Affects Version/s: None
Fix Version/s: None
I have a table that stores it's records with big-endian long (8 byte integer) rowkeys. I'd like to access this data via the hbase-rest api, but have come across an issue where I can't access every row that exists. For example:
$ curl -v -H "Accept: application/json" "http://hbase-rest:8080/emps/%00%00%00%00%00%00%04%00/"
Returns the expected row without issue. However
$ curl -v -H "Accept: application/json" "http://hbase-rest:8080/emps/%00%00%00%00%00%00%03%FF/"
Returns a 404 Not Found, though I'm certain the record exists. The broken query also generates a log message on the rest server like this:
WARN [qtp1473981203-37561] util.URIUtil: /emps/%00%00%00%00%00%00%03%FF/ org.eclipse.jetty.util.Utf8Appendable$NotUtf8Exception: Not valid UTF8! byte Ff in state 0
Some troubleshooting and testing suggests that the error happens when any query contains an encoded byte above 0x7f.

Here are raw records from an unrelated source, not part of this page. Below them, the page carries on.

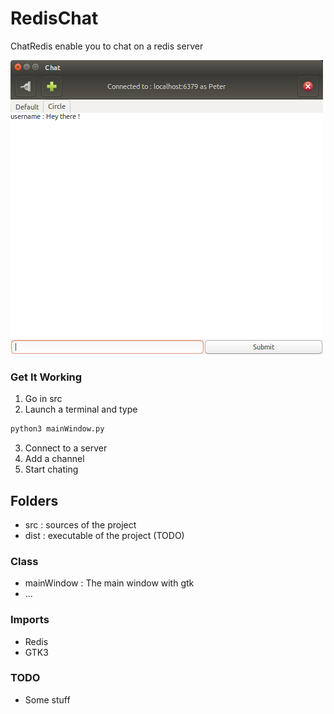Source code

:# RedisChat

ChatRedis enable you to chat on a redis server

![Screenshot](RedisChat.png)

### Get It Working
1. Go in src
2. Launch a terminal and type 

```bash
python3 mainWindow.py
```
3. Connect to a server
4. Add a channel
5. Start chating

## Folders
* src : sources of the project
* dist : executable of the project (TODO)

### Class
* mainWindow : The main window with gtk
* ...

### Imports
* Redis
* GTK3

### TODO
* Some stuff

I've read that hbase-rest supports hex-escaped representation, like the shell, but that has not worked for me, and when looking through RowSpec.java, I don't see any indication that the parseRowKeys() method is attempting to parse the hex-escaped representation. Am I missing something here? Is the rest server supposed to support hex-escaped representation, and I'm not querying correctly?
I've looked at version 0.98, and the current master branch, and the RowSpec.java source looks largely the same, so I don't believe this to even be a regression.

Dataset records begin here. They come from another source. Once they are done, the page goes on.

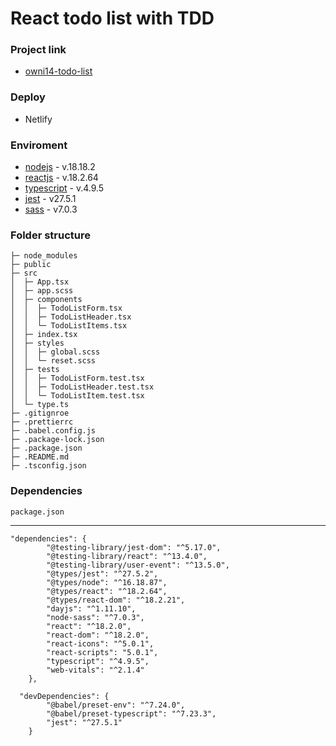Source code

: # React todo list with TDD 
### Project link
- [owni14-todo-list](https://owni14-todo-list-tdd.netlify.app/)

### Deploy
- Netlify

### Enviroment

-   [nodejs] - v.18.18.2
-   [reactjs] - v.18.2.64
-   [typescript] - v.4.9.5
-   [jest] - v27.5.1
-   [sass] - v7.0.3

### Folder structure

```
├─ node_modules
├─ public
├─ src
│  ├─ App.tsx
│  ├─ app.scss
│  ├─ components
│  │  ├─ TodoListForm.tsx
│  │  ├─ TodoListHeader.tsx
│  │  └─ TodoListItems.tsx
│  ├─ index.tsx
│  ├─ styles
│  │  ├─ global.scss
│  │  └─ reset.scss
│  ├─ tests
│  │  ├─ TodoListForm.test.tsx
│  │  ├─ TodoListHeader.test.tsx
│  │  └─ TodoListItem.test.tsx
│  └─ type.ts
├─ .gitignroe
├─ .prettierrc
├─ .babel.config.js
├─ .package-lock.json
├─ .package.json
├─ .README.md
├─ .tsconfig.json
```

### Dependencies

`package.json`

---

```
"dependencies": {
        "@testing-library/jest-dom": "^5.17.0",
        "@testing-library/react": "^13.4.0",
        "@testing-library/user-event": "^13.5.0",
        "@types/jest": "^27.5.2",
        "@types/node": "^16.18.87",
        "@types/react": "^18.2.64",
        "@types/react-dom": "^18.2.21",
        "dayjs": "^1.11.10",
        "node-sass": "^7.0.3",
        "react": "^18.2.0",
        "react-dom": "^18.2.0",
        "react-icons": "^5.0.1",
        "react-scripts": "5.0.1",
        "typescript": "^4.9.5",
        "web-vitals": "^2.1.4"
    },

  "devDependencies": {
        "@babel/preset-env": "^7.24.0",
        "@babel/preset-typescript": "^7.23.3",
        "jest": "^27.5.1"
    }
```

<!-- Outlink -->

[reactjs]: https://reactjs.org/
[nodejs]: https://nodejs.org/en/
[typescript]: https://www.typescriptlang.org/
[jest]: https://jestjs.io/
[sass]: https://sass-lang.com/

I believe the error to be caused by java.net.urldecoder. I can only speculate, but would it be more appropriate to have a generic function that converts %XX strings directly to bytes, not relying on a specific Charset? Or perhaps some logic should be put into the parser to truly support the hex-escaped representation. Perhaps with a url parameter to indicate parsing as such, much like the shell requires using double quotes to indicate byte parsing.